Peter Carbonetto, Matthew Stephens
(Submitted on 21 Aug 2012)
Many common diseases are highly polygenic, modulated by a large number genetic factors with small effects on susceptibility to disease. These small effects are difficult to map reliably in genetic association studies. To address this problem, researchers have developed methods that aggregate information over sets of related genes, such as biological pathways, to identify gene sets that are enriched for genetic variants associated with disease. However, these methods fail to answer a key question: which genes and genetic variants are associated with disease risk? We develop a method based on sparse multiple regression that simultaneously identifies enriched pathways, and prioritizes the variants within these pathways, to locate additional variants associated with disease susceptibility. A central feature of our approach is an estimate of the strength of enrichment, which yields a coherent way to prioritize variants in enriched pathways.

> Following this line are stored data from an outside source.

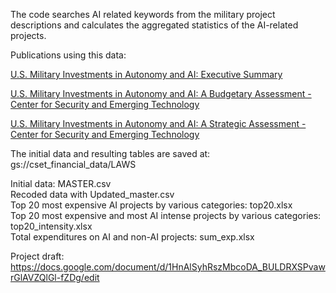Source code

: The code searches AI related keywords from the military project descriptions and calculates the aggregated statistics of the AI-related projects.


Publications using this data:

[U.S. Military Investments in Autonomy and AI: Executive Summary](https://cset.georgetown.edu/research/u-s-military-investments-in-autonomy-and-ai-executive-summary/)

[U.S. Military Investments in Autonomy and AI: A Budgetary Assessment - Center for Security and Emerging Technology](https://cset.georgetown.edu/research/u-s-military-investments-in-autonomy-and-ai-a-budgetary-assessment/)

[U.S. Military Investments in Autonomy and AI: A Strategic Assessment - Center for Security and Emerging Technology](https://cset.georgetown.edu/research/u-s-military-investments-in-autonomy-and-ai-a-strategic-assessment/)

 The initial data and resulting tables are saved at: gs://cset_financial_data/LAWS

Initial data: MASTER.csv <br>
Recoded data with Updated_master.csv <br>
Top 20 most expensive AI projects by various categories: top20.xlsx<br>
Top 20 most expensive and most AI intense projects by various categories: top20_intensity.xlsx<br>
Total expenditures on AI and non-AI projects: sum_exp.xlsx<br>

Project draft: https://docs.google.com/document/d/1HnAlSyhRszMbcoDA_BULDRXSPvawrGlAVZQlGl-fZDg/edit
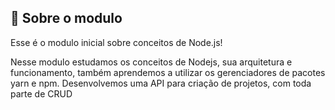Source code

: ## :rocket: Sobre o modulo

Esse é o modulo inicial sobre conceitos de Node.js!

Nesse modulo estudamos os conceitos de Nodejs, sua arquitetura e funcionamento, também aprendemos a utilizar os gerenciadores de pacotes yarn e npm.
Desenvolvemos uma API para criação de projetos, com toda parte de CRUD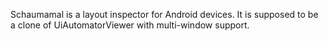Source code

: Schaumamal is a layout inspector for Android devices. It is supposed to be a clone of UiAutomatorViewer with multi-window support.
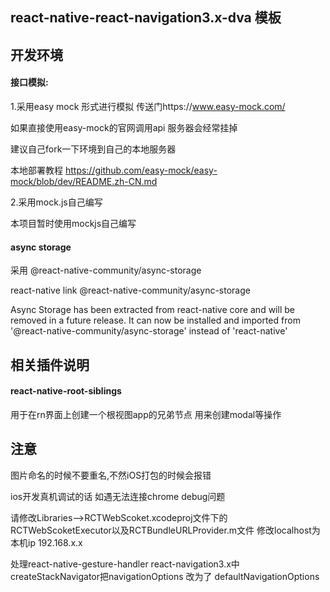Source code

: ## react-native-react-navigation3.x-dva 模板


## 开发环境

#### 接口模拟:

1.采用easy mock 形式进行模拟 传送门https://www.easy-mock.com/ 

如果直接使用easy-mock的官网调用api 服务器会经常挂掉 

建议自己fork一下环境到自己的本地服务器  

本地部署教程 https://github.com/easy-mock/easy-mock/blob/dev/README.zh-CN.md

2.采用mock.js自己编写

本项目暂时使用mockjs自己编写

#### async storage 
采用 @react-native-community/async-storage

react-native link @react-native-community/async-storage

Async Storage has been extracted from react-native core and will be removed in a future release. It can now be installed and imported from '@react-native-community/async-storage' instead of 'react-native'


## 相关插件说明

#### react-native-root-siblings
用于在rn界面上创建一个根视图app的兄弟节点 用来创建modal等操作

## 注意

图片命名的时候不要重名,不然iOS打包的时候会报错

ios开发真机调试的话 如遇无法连接chrome debug问题

请修改Libraries——>RCTWebScoket.xcodeproj文件下的RCTWebScoketExecutor以及RCTBundleURLProvider.m文件  修改localhost为本机ip 192.168.x.x

处理react-native-gesture-handler
react-navigation3.x中createStackNavigator把navigationOptions 改为了 defaultNavigationOptions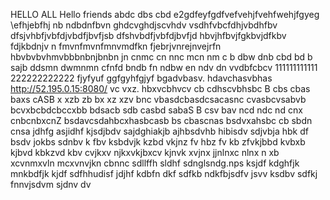 HELLO ALL 
Hello friends 
abdc dbs cbd
e2gdfeyfgdfvefvehjfvehfwehjfgyeg
\efhjebfhj
nb ndbdnfbvn
ghdcvghdjscvhdv vsdhfvbcfdhjvbdhfbv
dfsjvhbfjvbfdjvbdfjbvfjsb
dfshvbdfjvbfdjbvfjd
hbvjhfbvjfgkbvjdfkbv fdjkbdnjv n
fmvnfmvnfmnvmdfkn
fjebrjvnrejnvejrfn
hbvbvbvhmvbbbnbnjbnbn
jn cnmc cn nnc mcn nm
c b dbw dnb cbd bd b sajb ddsmn dwmnmn
 cfnfd bndb fn ndbw 
 en ndv dn vvdbfcbcv 
111111111111
222222222222
fjyfyuf
ggfgyhfgjyf
bgadvbasv. hdavchasvbhas
http://52.195.0.15:8080/ vc vxz. hbxvcbhvcv cb cdhscvbhsbc
B cbs cbas baxs cASB
x xzb zb bx xz xzv
bnc vbasdcbasdcsacasnc
cvasbcvsabvb
bcvxbcbdcbccxbb
 bdsacb sdb casbd 
sabaS B
csv bav
ncd ndc nd  cnx cnbcnbxcnZ
bsdavcsdahbcxhasbcasb
bs cbascnas
bsdvxahsbc
cb sbdn cnsa
jdhfg asjidhf kjsdjbdv
sajdghiakjb ajhbsdvhb hibisdv
sdjvbja hbk df bsdv jokbs
sdnbv k fbv ksbdvjk kzbd
vkjnz fv hbz fv kb zfvkjbbd
kvbxb kjbvd kbkzvd kbv
cvjkxv njkxvkjbxcv kjnvk
xvjnx jjnlnxc nlnx  n xb
xcvnmxvln mcxvnvjkn  cbnnc
sdllffh sldhf sdnglsndg.nps
ksjdf kdghfjk mnkbdfjk kjdf
sdfhhudisf jdjhf kdbfn dkf
sdfkb ndkfbjsdfv jsvv ksdbv
sdfkj fnnvjsdvm sjdnv  dv
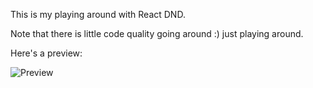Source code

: This is my playing around with React DND.

Note that there is little code quality going around :) just playing around.

Here's a preview:


![Preview](captured.gif)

We illustrate the benefits of our approach in a genome-wide association study of Crohn’s disease with ~440,000 genetic variants genotyped for ~4700 study subjects. We obtain strong support for enrichment of IL-12, IL-23 and other cytokine signaling pathways. Furthermore, prioritizing variants in these enriched pathways yields support for additional disease-association variants, all of which have been independently reported in other case-control studies for Crohn’s disease.